The menu Data Preparation ‣ Aggregate Data ‣ Aggregating Time series - Moving window allows to perform a temporal aggregation with moving window. A moving window is a contiguous subset of a data that is used to compute local statistics. At each step, the window advances to include one new value and leaves off one old value.

Select the temporal resolution of the input data to aggregate. Valid options: minutes, hourly, daily, pentad, dekadal or monthly data.
In case of minutes and hourly, select here the time step of the input data.
Select the input data format to aggregate. Available data formats are: CDT stations data format, CDT dataset format (gridded) and NetCDF gridded data.
If the input data is a CDT station data format, select from the drop-down list the file containing the station data to be aggregated if it is already loaded, or open it from the browse button on the right. If the input data is a CDT dataset format (gridded), type the full path to the index file of the CDT dataset or browse it. In case of NetCDF gridded data, type the full path to the folder containing the netCDF files or browse it.
In case of NetCDF gridded data, click on the button Settings . A dialog box will be displayed in which you can set the date range, provide a sample file and change the filename format of the netCDF file. See Setting netCDF datasets parameters for more details.

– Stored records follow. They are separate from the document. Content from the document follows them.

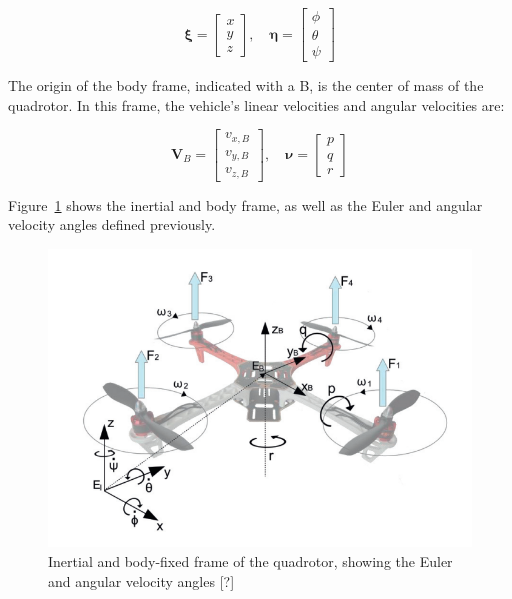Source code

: \documentclass[letterpaper, 10 pt, conference]{ieeeconf}  %
\begin{document}
$$\bm{\xi}=\left[ \begin{array}{l}{x} \\ {y} \\ {z}\end{array}\right],
\quad \bm{\eta}=\left[ \begin{array}{l}{\phi} \\ {\theta} \\ {\psi}\end{array}\right]$$

The origin of the body frame, indicated with a B, is the center of mass of the quadrotor. In this frame, the vehicle's linear velocities  and angular velocities \bm{$\nu$} are:

$$\bm{V}_{B}=\left[ \begin{array}{c}{v_{x, B}} \\ {v_{y, B}} \\ {v_{z, B}}\end{array}\right], \quad \bm{\nu}=\left[ \begin{array}{l}{p} \\ {q} \\ {r}\end{array}\right]$$

Figure~\ref{fig:quad_frame} shows the inertial and body frame, as well as the Euler and angular velocity angles defined previously.

\begin{figure}[!htpb]
	\centering
	\includegraphics[width=1.0\linewidth]{Images/quad_frame.png}
	\caption{Inertial and body-fixed frame of the quadrotor, showing the Euler and angular velocity angles [?] %
		}
	\label{fig:quad_frame}
\end{figure}
\end{document}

Select the function to compute local statistics. Valid options:
- sum: computing the sum/total of a variable for a given time resolution
- mean: computing the mean/average of a variable for a given time resolution
- median: computing the median of a variable for a given time resolution
- sd: computing the standard variation of a variable for a given time resolution
- max: getting the maximum of a variable for a given time resolution
- min: getting the minimum of a variable for a given time resolution
- count: counting the number of occurrences where a variable is less/greater than a given threshold for a given time resolution
Enter here the window length, it’s the number of observations in the window to be used to compute the local statistics.

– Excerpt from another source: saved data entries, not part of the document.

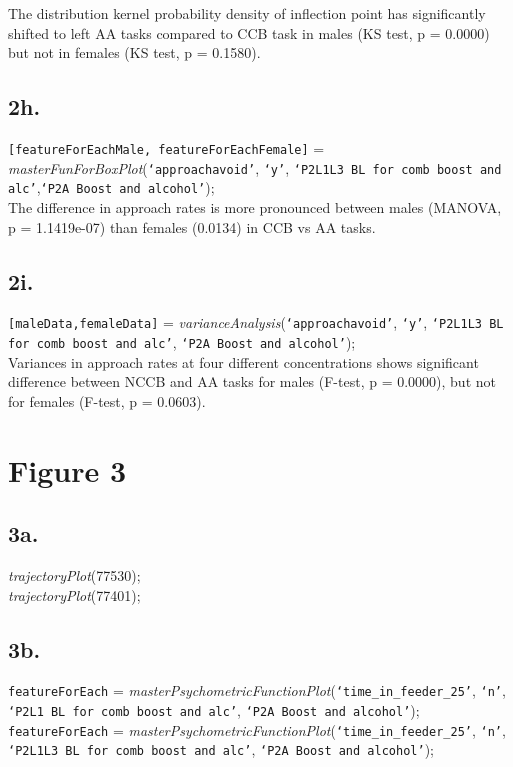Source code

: \documentclass{article}
\begin{document}
The distribution kernel probability density of inflection point has significantly shifted to left AA tasks compared to CCB task in males (KS test, p = 0.0000) but not in females (KS test, p = 0.1580).

\subsection{2h.}
\texttt{[featureForEachMale, featureForEachFemale]} = \emph{masterFunForBoxPlot}(\texttt{`approachavoid'}, \texttt{`y'}, \texttt{`P2L1L3 BL for comb boost and alc'},\texttt{`P2A Boost and alcohol'});\\

The difference in approach rates is more pronounced between males (MANOVA, p = 1.1419e-07) than females (0.0134) in CCB vs AA tasks.

\subsection{2i.}
\texttt{[maleData,femaleData]} = \emph{varianceAnalysis}(\texttt{`approachavoid'}, \texttt{`y'}, \texttt{`P2L1L3 BL for comb boost and alc'}, \texttt{`P2A Boost and alcohol'});\\

Variances in approach rates at four different concentrations shows significant difference between NCCB and AA tasks for males (F-test, p = 0.0000), but not for females (F-test, p = 0.0603).


\section{Figure 3}
\subsection{3a.}
\emph{trajectoryPlot}(77530);\\
\emph{trajectoryPlot}(77401);\\

\subsection{3b.}
\texttt{featureForEach} = \emph{masterPsychometricFunctionPlot}(\texttt{`time\_in\_feeder\_25'}, \texttt{`n'}, \texttt{`P2L1 BL for comb boost and alc'}, \texttt{`P2A Boost and alcohol'});\\
\texttt{featureForEach} = \emph{masterPsychometricFunctionPlot}(\texttt{`time\_in\_feeder\_25'}, \texttt{`n'}, \texttt{`P2L1L3 BL for comb boost and alc'}, \texttt{`P2A Boost and alcohol'});\\
\end{document}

Specify the minimum number of non missing observations within the window length. If the number of non missing observation is less than this number the result will be missing.
Select the alignment to be used. Available options are:
- left: the first computed statistic is placed at the position of the first observation, if n is the window length, the n-1 last computed statistics are missing.
- center: the first computed statistic is placed at the center position of the length window, the first and last (n-1)/2 computed statistics are missing if n is odd, and the first (n-1)/2 and last n/2 computed statistics are missing if n is even.
- right: the first computed statistic is placed at the position of the n-^th observation, the n-1 first computed statistics are missing.
If the input data is a CDT station data format, type the name of the file to save the result or the full path to the file or browse it from the button on the right. For CDT dataset format (gridded) and NetCDF gridded data, type the full path to the folder to save the output or browse with the button .

Click on the button Execute the append task to start the computation.

For CDT dataset format (gridded) and NetCDF gridded data, the aggregated data are saved in a new folder in the form Aggregated_Rolling_<function used to aggregate> under the folder you provided to save the output in (10).